Nonqualified immigrants: Nonqualified immigrants include undocumented immigrants, as well as all other noncitizens who do not fall under the “qualified” immigrant categories, including individuals with Temporary Protected Status (TPS), individuals with a pending asylum application, Deferred Action for Childhood Arrivals (DACA) recipients, and holders of work and student visas. These people are barred from receiving “federal public benefits”.

Verification

Programs designated as federal public benefits must verify immigration status. But PROWRA exempts non-profit organizations such as community health centers from having to verify.

Federal public benefits

The term “federal public benefit” under PRWORA means:

  • Any grant, contract, loan, professional license, or commercial license provided by an agency of the U.S or by appropriated funds of the U.S.; and

  • Any retirement, welfare, health, disability, public or assisted housing, postsecondary education, food assistance, unemployment benefit, or any other similar benefit for which payments or assistance are provided to an individual, household, or family eligibility unit by an agency of the U.S. or by appropriated funds of the U.S.

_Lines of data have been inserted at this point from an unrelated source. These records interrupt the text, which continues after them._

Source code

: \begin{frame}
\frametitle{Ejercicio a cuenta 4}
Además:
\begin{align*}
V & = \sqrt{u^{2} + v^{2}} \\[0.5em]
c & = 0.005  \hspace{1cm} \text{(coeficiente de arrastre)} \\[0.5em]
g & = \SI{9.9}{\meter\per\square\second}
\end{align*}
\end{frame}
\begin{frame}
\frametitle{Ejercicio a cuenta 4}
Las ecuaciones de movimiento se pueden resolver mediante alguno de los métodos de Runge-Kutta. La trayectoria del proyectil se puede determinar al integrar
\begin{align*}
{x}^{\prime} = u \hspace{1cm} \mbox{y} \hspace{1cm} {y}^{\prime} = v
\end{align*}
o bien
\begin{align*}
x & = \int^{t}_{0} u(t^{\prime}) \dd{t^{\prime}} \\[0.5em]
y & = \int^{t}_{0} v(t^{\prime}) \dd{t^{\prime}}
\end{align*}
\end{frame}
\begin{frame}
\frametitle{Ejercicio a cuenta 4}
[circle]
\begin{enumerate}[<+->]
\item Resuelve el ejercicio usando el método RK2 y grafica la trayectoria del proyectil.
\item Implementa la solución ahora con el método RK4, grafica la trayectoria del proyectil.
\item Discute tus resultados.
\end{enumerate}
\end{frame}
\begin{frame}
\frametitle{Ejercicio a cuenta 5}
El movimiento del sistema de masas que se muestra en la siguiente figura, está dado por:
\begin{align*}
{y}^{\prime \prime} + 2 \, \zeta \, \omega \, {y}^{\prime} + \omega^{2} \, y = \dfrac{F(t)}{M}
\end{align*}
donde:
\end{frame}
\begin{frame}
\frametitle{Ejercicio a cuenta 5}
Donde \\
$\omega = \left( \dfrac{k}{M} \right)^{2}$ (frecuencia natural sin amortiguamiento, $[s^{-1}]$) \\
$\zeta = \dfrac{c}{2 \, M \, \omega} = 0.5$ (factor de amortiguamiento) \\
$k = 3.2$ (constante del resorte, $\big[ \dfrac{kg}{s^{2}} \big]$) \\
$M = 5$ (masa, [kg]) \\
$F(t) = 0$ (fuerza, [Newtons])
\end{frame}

Public programs that do not fall into the meaning of federal public benefit remain completely available to all noncitizens, qualified or nonqualified. Until the July 14 Notice was issued, community health centers and a dozen other public health and social services programs were considered NOT to be federal public benefits. The Notice reverses this earlier exemption.

1998 HHS Notice – Community Health Centers are not Federal Public Benefits

In 1998, HHS concluded that health centers and other public health programs such as the Title X family planning program, mental health and addiction programs administered by SAMHSA, and similar programs do not fit within the meaning of “federal public benefit” because they do not provide benefits to individuals (like, for instance, a scholarship program) nor must individuals meet specific eligibility requirements to use the services funded under the program. Community health centers, for example, are open to all people, although, of course, copayments might vary depending on income and there may be a wait for a non-urgent appointment. HHS also decided that Head Start remained fully available since it did not fall under a separate educational benefit exclusion.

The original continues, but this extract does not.